Peu à peu les choses s’imposent. Plus le temps passe, moins elles sont exotiques. Les systèmes pré-pensés s’effondrent. Les dénonciations sont plus vaines que jamais. Les fanfaronnades plus illusoires. Il va nous falloir penser à partir de ce réel qui nous heurte de plein fouet : c’est une chose qui nous arrive et qui nous échappe tout à la fois.
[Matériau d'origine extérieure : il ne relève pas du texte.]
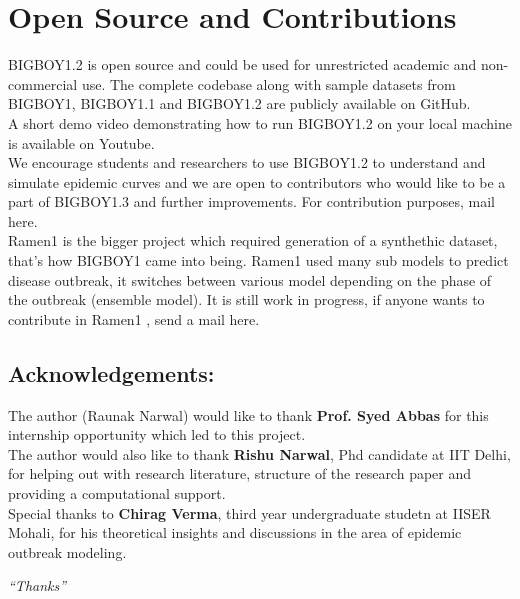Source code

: \documentclass[11pt,a4paper]{article}
\theoremstyle{remark}\newtheorem{remark}{Remark}
\begin{document}
\section{Open Source and Contributions}
BIGBOY1.2 is open source and could be used for unrestricted academic and non-commercial use. The complete codebase along with sample datasets from BIGBOY1, BIGBOY1.1 and BIGBOY1.2 are publicly available on GitHub. \\
A short demo video demonstrating how to run BIGBOY1.2 on your local machine is available on Youtube. \\
We encourage students and researchers to use BIGBOY1.2 to understand and simulate epidemic curves and we are open to contributors who would like to be a part of BIGBOY1.3 and further improvements. For contribution purposes, mail here. \\
Ramen1 is the bigger project which required generation of a synthethic dataset, that's how BIGBOY1 came into being. Ramen1 used many sub models to predict disease outbreak, it switches between various model depending on the phase of the outbreak (ensemble model). It is still work in progress,  if anyone wants to contribute in Ramen1 , send a mail here. \\
\subsection{Acknowledgements: } The author (Raunak Narwal) would like to thank \textbf{Prof. Syed Abbas} for this internship opportunity which led to this project.\\
The author would also like to thank \textbf{Rishu Narwal}, Phd candidate at IIT Delhi, for  helping out with research literature, structure of the research paper and providing a computational support.\\
Special thanks to \textbf{Chirag Verma}, third year undergraduate studetn at IISER Mohali, for his theoretical insights and discussions in the area of epidemic outbreak modeling.

 
  

\vspace{4mm}
\begin{center}
\textit{\large ``Thanks''} \\
\end{center}
\end{document}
Être dans le monde et pas du monde, c’est la place que nous invite à occuper l’évangile selon Jean (chapitre 17). Rien à voir avec une fuite dans un au-delà du monde, dans une autre vie. Car c’est bien d’habiter le monde, ici, maintenant, tel qu’il est dont il est question. Comment être présent au monde sans s’y abîmer, sans se laisser prendre par le « divin marché » (à la fois le marché divinisé, mais aussi la commercialisation religieuse du divin) ? Sans se couler dans la logique où tout n’a de valeur que marchande. Sans non plus revêtir le réel d’un pieu manteau qui ne fait plus vivre grand monde.
Autrement dit, quel est ton humus ?
Plonges-tu tes racines dans une volonté d’expliquer la nature du mal, et tu en resteras prisonnier. Parce que tu lui chercheras -et lui trouveras au moins provisoirement- un sens. Donc une justification.
Plonges-tu tes racines dans le nom de celui qui en dénonce l’absurdité (Mon Dieu, mon Dieu pourquoi m’as-tu abandonné ?), et tu y trouveras une raison de t’engager dans le combat, sans devenir pour autant un guerrier.